Study material:
■ ■ ■ ■ ■
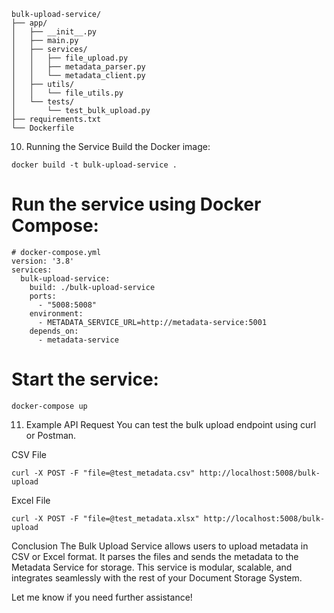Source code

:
 ```
bulk-upload-service/
├── app/
│   ├── __init__.py
│   ├── main.py
│   ├── services/
│   │   ├── file_upload.py
│   │   ├── metadata_parser.py
│   │   └── metadata_client.py
│   ├── utils/
│   │   └── file_utils.py
│   └── tests/
│       └── test_bulk_upload.py
├── requirements.txt
└── Dockerfile
```
10. Running the Service
Build the Docker image:

```
docker build -t bulk-upload-service .
```
# Run the service using Docker Compose:

```
# docker-compose.yml
version: '3.8'
services:
  bulk-upload-service:
    build: ./bulk-upload-service
    ports:
      - "5008:5008"
    environment:
      - METADATA_SERVICE_URL=http://metadata-service:5001
    depends_on:
      - metadata-service
```
# Start the service:

```
docker-compose up
```

11. Example API Request
You can test the bulk upload endpoint using curl or Postman.

CSV File
```
curl -X POST -F "file=@test_metadata.csv" http://localhost:5008/bulk-upload
```
Excel File
```
curl -X POST -F "file=@test_metadata.xlsx" http://localhost:5008/bulk-upload
```
Conclusion
The Bulk Upload Service allows users to upload metadata in CSV or Excel format. It parses the files and sends the metadata to the Metadata Service for storage. This service is modular, scalable, and integrates seamlessly with the rest of your Document Storage System.

Let me know if you need further assistance!
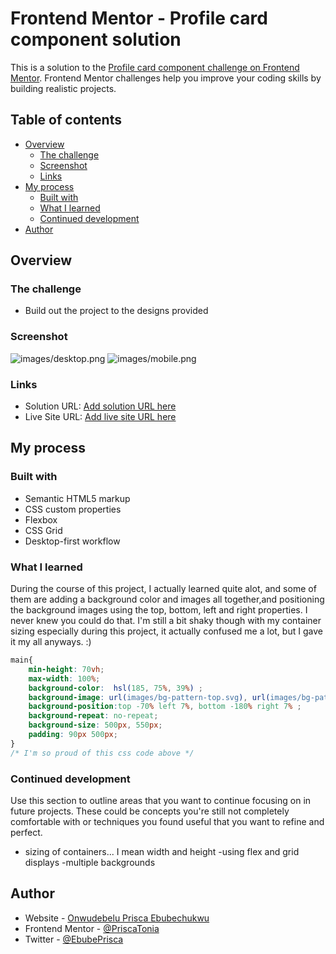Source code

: # Frontend Mentor - Profile card component solution

This is a solution to the [Profile card component challenge on Frontend Mentor](https://www.frontendmentor.io/challenges/profile-card-component-cfArpWshJ). Frontend Mentor challenges help you improve your coding skills by building realistic projects. 

## Table of contents

- [Overview](#overview)
  - [The challenge](#the-challenge)
  - [Screenshot](#screenshot)
  - [Links](#links)
- [My process](#my-process)
  - [Built with](#built-with)
  - [What I learned](#what-i-learned)
  - [Continued development](#continued-development)
- [Author](#author)


## Overview

### The challenge

- Build out the project to the designs provided

### Screenshot

![images/desktop.png](./screenshot.jpg)
![images/mobile.png](./screenshot.jpg)


### Links

- Solution URL: [Add solution URL here](https://github.com/PriscaTonia/frontendMentors-challenge-3)
- Live Site URL: [Add live site URL here](https://frontend-mentors-challenge-3.vercel.app/)

## My process

### Built with

- Semantic HTML5 markup
- CSS custom properties
- Flexbox
- CSS Grid
- Desktop-first workflow


### What I learned

During the course of this project, I actually learned quite alot, and some of them are adding a background color and images all together,and positioning the background images using the top, bottom, left and right properties. I never knew you could do that.
I'm still a bit shaky though with my container sizing especially during this project, it actually confused me a lot, but I gave it my all anyways. :)


```css
main{
    min-height: 70vh;
    max-width: 100%;
    background-color:  hsl(185, 75%, 39%) ;
    background-image: url(images/bg-pattern-top.svg), url(images/bg-pattern-bottom.svg);
    background-position:top -70% left 7%, bottom -180% right 7% ;
    background-repeat: no-repeat;
    background-size: 500px, 550px;  
    padding: 90px 500px;
}
/* I'm so proud of this css code above */
```

### Continued development

Use this section to outline areas that you want to continue focusing on in future projects. These could be concepts you're still not completely comfortable with or techniques you found useful that you want to refine and perfect.
- sizing of containers... I mean width and height
-using flex and grid displays
-multiple backgrounds


## Author

- Website - [Onwudebelu Prisca Ebubechukwu](https://www.your-site.com)
- Frontend Mentor - [@PriscaTonia](https://www.frontendmentor.io/profile/PriscaTonia)
- Twitter - [@EbubePrisca](https://www.twitter.com/EbubePrisca)


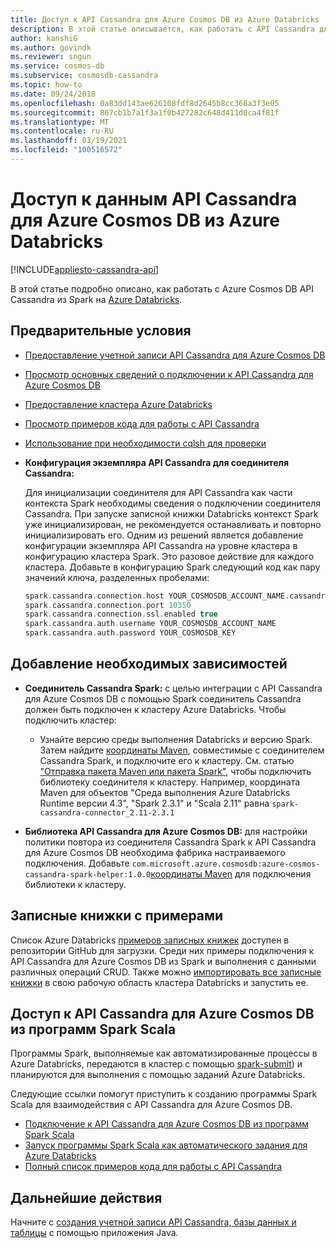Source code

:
 ```yaml
---
title: Доступ к API Cassandra для Azure Cosmos DB из Azure Databricks
description: В этой статье описывается, как работать с API Cassandra для Azure Cosmos DB из Azure Databricks.
author: kanshiG
ms.author: govindk
ms.reviewer: sngun
ms.service: cosmos-db
ms.subservice: cosmosdb-cassandra
ms.topic: how-to
ms.date: 09/24/2018
ms.openlocfilehash: 0a83dd143ae626108fdf8d2645b8cc368a3f3e05
ms.sourcegitcommit: 867cb1b7a1f3a1f0b427282c648d411d0ca4f81f
ms.translationtype: MT
ms.contentlocale: ru-RU
ms.lasthandoff: 03/19/2021
ms.locfileid: "100516572"
---
```

# <a name="access-azure-cosmos-db-cassandra-api-data-from-azure-databricks"></a>Доступ к данным API Cassandra для Azure Cosmos DB из Azure Databricks
[!INCLUDE[appliesto-cassandra-api](includes/appliesto-cassandra-api.md)]

В этой статье подробно описано, как работать с Azure Cosmos DB API Cassandra из Spark на [Azure Databricks](/azure/databricks/scenarios/what-is-azure-databricks).

## <a name="prerequisites"></a>Предварительные условия

* [Предоставление учетной записи API Cassandra для Azure Cosmos DB](create-cassandra-dotnet.md#create-a-database-account)

* [Просмотр основных сведений о подключении к API Cassandra для Azure Cosmos DB](cassandra-spark-generic.md)

* [Предоставление кластера Azure Databricks](/azure/databricks/scenarios/quickstart-create-databricks-workspace-portal)

* [Просмотр примеров кода для работы с API Cassandra](cassandra-spark-generic.md#next-steps)

* [Использование при необходимости cqlsh для проверки](cassandra-spark-generic.md#connecting-to-azure-cosmos-db-cassandra-api-from-spark)

* **Конфигурация экземпляра API Cassandra для соединителя Cassandra:**

  Для инициализации соединителя для API Cassandra как части контекста Spark необходимы сведения о подключении соединителя Cassandra. При запуске записной книжки Databricks контекст Spark уже инициализирован, не рекомендуется останавливать и повторно инициализировать его. Одним из решений является добавление конфигурации экземпляра API Cassandra на уровне кластера в конфигурацию кластера Spark. Это разовое действие для каждого кластера. Добавьте в конфигурацию Spark следующий код как пару значений ключа, разделенных пробелами:
 
  ```scala
  spark.cassandra.connection.host YOUR_COSMOSDB_ACCOUNT_NAME.cassandra.cosmosdb.azure.com
  spark.cassandra.connection.port 10350
  spark.cassandra.connection.ssl.enabled true
  spark.cassandra.auth.username YOUR_COSMOSDB_ACCOUNT_NAME
  spark.cassandra.auth.password YOUR_COSMOSDB_KEY
  ```

## <a name="add-the-required-dependencies"></a>Добавление необходимых зависимостей

* **Соединитель Cassandra Spark:** с целью интеграции с API Cassandra для Azure Cosmos DB с помощью Spark соединитель Cassandra должен быть подключен к кластеру Azure Databricks. Чтобы подключить кластер:

  * Узнайте версию среды выполнения Databricks и версию Spark. Затем найдите [координаты Maven](https://mvnrepository.com/artifact/com.datastax.spark/spark-cassandra-connector), совместимые с соединителем Cassandra Spark, и подключите его к кластеру. См. статью ["Отправка пакета Maven или пакета Spark"](https://docs.databricks.com/user-guide/libraries.html), чтобы подключить библиотеку соединителя к кластеру. Например, координата Maven для объектов "Среда выполнения Azure Databricks Runtime версии 4.3", "Spark 2.3.1" и "Scala 2.11" равна `spark-cassandra-connector_2.11-2.3.1`

* **Библиотека API Cassandra для Azure Cosmos DB:** для настройки политики повтора из соединителя Cassandra Spark к API Cassandra для Azure Cosmos DB необходима фабрика настраиваемого подключения. Добавьте `com.microsoft.azure.cosmosdb:azure-cosmos-cassandra-spark-helper:1.0.0`[координаты Maven](https://search.maven.org/artifact/com.microsoft.azure.cosmosdb/azure-cosmos-cassandra-spark-helper/1.0.0/jar) для подключения библиотеки к кластеру.

## <a name="sample-notebooks"></a>Записные книжки с примерами

Список Azure Databricks [примеров записных книжек](https://github.com/Azure-Samples/azure-cosmos-db-cassandra-api-spark-notebooks-databricks/tree/main/notebooks/scala) доступен в репозитории GitHub для загрузки. Среди них примеры подключения к API Cassandra для Azure Cosmos DB из Spark и выполнения с данными различных операций CRUD. Также можно [импортировать все записные книжки](https://github.com/Azure-Samples/azure-cosmos-db-cassandra-api-spark-notebooks-databricks/tree/main/dbc) в свою рабочую область кластера Databricks и запустить ее. 

## <a name="accessing-azure-cosmos-db-cassandra-api-from-spark-scala-programs"></a>Доступ к API Cassandra для Azure Cosmos DB из программ Spark Scala

Программы Spark, выполняемые как автоматизированные процессы в Azure Databricks, передаются в кластер с помощью [spark-submit](https://spark.apache.org/docs/latest/submitting-applications.html)) и планируются для выполнения с помощью заданий Azure Databricks.

Следующие ссылки помогут приступить к созданию программы Spark Scala для взаимодействия с API Cassandra для Azure Cosmos DB.
* [Подключение к API Cassandra для Azure Cosmos DB из программ Spark Scala](https://github.com/Azure-Samples/azure-cosmos-db-cassandra-api-spark-connector-sample/blob/main/src/main/scala/com/microsoft/azure/cosmosdb/cassandra/SampleCosmosDBApp.scala)
* [Запуск программы Spark Scala как автоматического задания для Azure Databricks](/azure/databricks/jobs)
* [Полный список примеров кода для работы с API Cassandra](cassandra-spark-generic.md#next-steps)

## <a name="next-steps"></a>Дальнейшие действия

Начните с [создания учетной записи API Cassandra, базы данных и таблицы](create-cassandra-api-account-java.md) с помощью приложения Java.
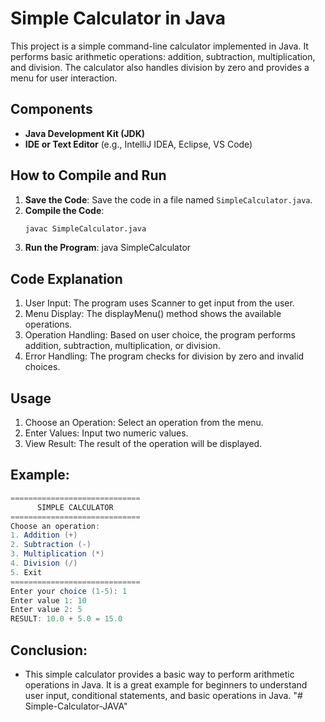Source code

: # Simple Calculator in Java

This project is a simple command-line calculator implemented in Java. It performs basic arithmetic operations: addition, subtraction, multiplication, and division. The calculator also handles division by zero and provides a menu for user interaction.

## Components

- **Java Development Kit (JDK)**
- **IDE or Text Editor** (e.g., IntelliJ IDEA, Eclipse, VS Code)

## How to Compile and Run

1. **Save the Code**: Save the code in a file named `SimpleCalculator.java`.
2. **Compile the Code**:
   ```bash
   javac SimpleCalculator.java
   ```
3. **Run the Program**:
   java SimpleCalculator

## Code Explanation

1. User Input: The program uses Scanner to get input from the user.
2. Menu Display: The displayMenu() method shows the available operations.
3. Operation Handling: Based on user choice, the program performs addition, subtraction, multiplication, or division.
4. Error Handling: The program checks for division by zero and invalid choices.

## Usage

1. Choose an Operation: Select an operation from the menu.
2. Enter Values: Input two numeric values.
3. View Result: The result of the operation will be displayed.

## Example:

```java
=============================
      SIMPLE CALCULATOR
=============================
Choose an operation:
1. Addition (+)
2. Subtraction (-)
3. Multiplication (*)
4. Division (/)
5. Exit
=============================
Enter your choice (1-5): 1
Enter value 1: 10
Enter value 2: 5
RESULT: 10.0 + 5.0 = 15.0

```

## Conclusion:

- This simple calculator provides a basic way to perform arithmetic operations in Java. It is a great example for beginners to understand user input, conditional statements, and basic operations in Java.
"# Simple-Calculator-JAVA"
■ ■ ■ ■ ■
Task goal:
Find and copy every line in the entries above where the string "that" occurs.

Answer section:
During the course of this project, I actually learned quite alot, and some of them are adding a background color and images all together,and positioning the background images using the top, bottom, left and right properties. I never knew you could do that.
Use this section to outline areas that you want to continue focusing on in future projects. These could be concepts you're still not completely comfortable with or techniques you found useful that you want to refine and perfect.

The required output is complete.